> **Description of the task**:
Among the records below, find each line bearing the word "button" and copy it.

──────── Material shown

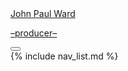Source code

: <div class="col-sm-3">
  <a 
    id="logo" 
    href="{{ site.url }}{{ site.baseurl }}/" 
    class="pl-auto"
  >
    <img 
      class="mt-5 mb-2 w-100" 
      src="{{ site.url }}{{ site.baseurl }}/images/JPW_block_v4.png"
      alt=""
    >
  </a>
  <nav class="navbar navbar-expand-sm navbar-dark bg-transparent sticky-top">
    <a 
      href="{{ site.url }}{{ site.baseurl }}/" 
      class="navbar-brand" >
      John Paul Ward 
      <p class="description align-middle ml-2" >
        &#8211;producer&#8211;
      </p>
    </a>
    <button class="navbar-toggler" type="button" data-toggle="collapse" data-target="#navbarNav" aria-controls="navbarNav" aria-expanded="false" aria-label="Toggle navigation">
      <span class="navbar-toggler-icon"></span>
    </button>
    <div class="collapse navbar-collapse" id="navbarNav">
      {% include nav_list.md %}
    </div>
  </nav>
</div>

────────────────

> **Reply**:
    <button class="navbar-toggler" type="button" data-toggle="collapse" data-target="#navbarNav" aria-controls="navbarNav" aria-expanded="false" aria-label="Toggle navigation">
    </button>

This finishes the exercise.